WHAT YOU WILL DO |
From first line to last, print the records exactly, but leave out the pictures.

DATA FOR REVIEW: Begin

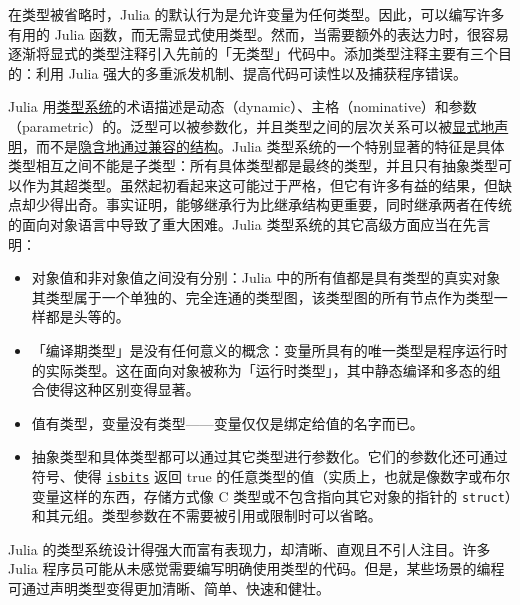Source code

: 在类型被省略时，Julia 的默认行为是允许变量为任何类型。因此，可以编写许多有用的 Julia 函数，而无需显式使用类型。然而，当需要额外的表达力时，很容易逐渐将显式的类型注释引入先前的「无类型」代码中。添加类型注释主要有三个目的：利用 Julia 强大的多重派发机制、提高代码可读性以及捕获程序错误。



Julia 用\href{https://en.wikipedia.org/wiki/Type\_system}{类型系统}的术语描述是动态（dynamic）、主格（nominative）和参数（parametric）的。泛型可以被参数化，并且类型之间的层次关系可以被\href{https://en.wikipedia.org/wiki/Nominal\_type\_system}{显式地声明}，而不是\href{https://en.wikipedia.org/wiki/Structural\_type\_system}{隐含地通过兼容的结构}。Julia 类型系统的一个特别显著的特征是具体类型相互之间不能是子类型：所有具体类型都是最终的类型，并且只有抽象类型可以作为其超类型。虽然起初看起来这可能过于严格，但它有许多有益的结果，但缺点却少得出奇。事实证明，能够继承行为比继承结构更重要，同时继承两者在传统的面向对象语言中导致了重大困难。Julia 类型系统的其它高级方面应当在先言明：



\begin{itemize}
\item 对象值和非对象值之间没有分别：Julia 中的所有值都是具有类型的真实对象其类型属于一个单独的、完全连通的类型图，该类型图的所有节点作为类型一样都是头等的。


\item 「编译期类型」是没有任何意义的概念：变量所具有的唯一类型是程序运行时的实际类型。这在面向对象被称为「运行时类型」，其中静态编译和多态的组合使得这种区别变得显著。


\item 值有类型，变量没有类型——变量仅仅是绑定给值的名字而已。


\item 抽象类型和具体类型都可以通过其它类型进行参数化。它们的参数化还可通过符号、使得 \hyperlink{12980593021531333073}{\texttt{isbits}} 返回 true 的任意类型的值（实质上，也就是像数字或布尔变量这样的东西，存储方式像 C 类型或不包含指向其它对象的指针的 \texttt{struct}）和其元组。类型参数在不需要被引用或限制时可以省略。

\end{itemize}


Julia 的类型系统设计得强大而富有表现力，却清晰、直观且不引人注目。许多 Julia 程序员可能从未感觉需要编写明确使用类型的代码。但是，某些场景的编程可通过声明类型变得更加清晰、简单、快速和健壮。



\hypertarget{11271598028486730305}{}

DATA FOR REVIEW: End

TASK OUTPUT |
Source code

: 在类型被省略时，Julia 的默认行为是允许变量为任何类型。因此，可以编写许多有用的 Julia 函数，而无需显式使用类型。然而，当需要额外的表达力时，很容易逐渐将显式的类型注释引入先前的「无类型」代码中。添加类型注释主要有三个目的：利用 Julia 强大的多重派发机制、提高代码可读性以及捕获程序错误。



Julia 用\href{https://en.wikipedia.org/wiki/Type\_system}{类型系统}的术语描述是动态（dynamic）、主格（nominative）和参数（parametric）的。泛型可以被参数化，并且类型之间的层次关系可以被\href{https://en.wikipedia.org/wiki/Nominal\_type\_system}{显式地声明}，而不是\href{https://en.wikipedia.org/wiki/Structural\_type\_system}{隐含地通过兼容的结构}。Julia 类型系统的一个特别显著的特征是具体类型相互之间不能是子类型：所有具体类型都是最终的类型，并且只有抽象类型可以作为其超类型。虽然起初看起来这可能过于严格，但它有许多有益的结果，但缺点却少得出奇。事实证明，能够继承行为比继承结构更重要，同时继承两者在传统的面向对象语言中导致了重大困难。Julia 类型系统的其它高级方面应当在先言明：



\begin{itemize}
\item 对象值和非对象值之间没有分别：Julia 中的所有值都是具有类型的真实对象其类型属于一个单独的、完全连通的类型图，该类型图的所有节点作为类型一样都是头等的。


\item 「编译期类型」是没有任何意义的概念：变量所具有的唯一类型是程序运行时的实际类型。这在面向对象被称为「运行时类型」，其中静态编译和多态的组合使得这种区别变得显著。


\item 值有类型，变量没有类型——变量仅仅是绑定给值的名字而已。


\item 抽象类型和具体类型都可以通过其它类型进行参数化。它们的参数化还可通过符号、使得 \hyperlink{12980593021531333073}{\texttt{isbits}} 返回 true 的任意类型的值（实质上，也就是像数字或布尔变量这样的东西，存储方式像 C 类型或不包含指向其它对象的指针的 \texttt{struct}）和其元组。类型参数在不需要被引用或限制时可以省略。

\end{itemize}


Julia 的类型系统设计得强大而富有表现力，却清晰、直观且不引人注目。许多 Julia 程序员可能从未感觉需要编写明确使用类型的代码。但是，某些场景的编程可通过声明类型变得更加清晰、简单、快速和健壮。



\hypertarget{11271598028486730305}{}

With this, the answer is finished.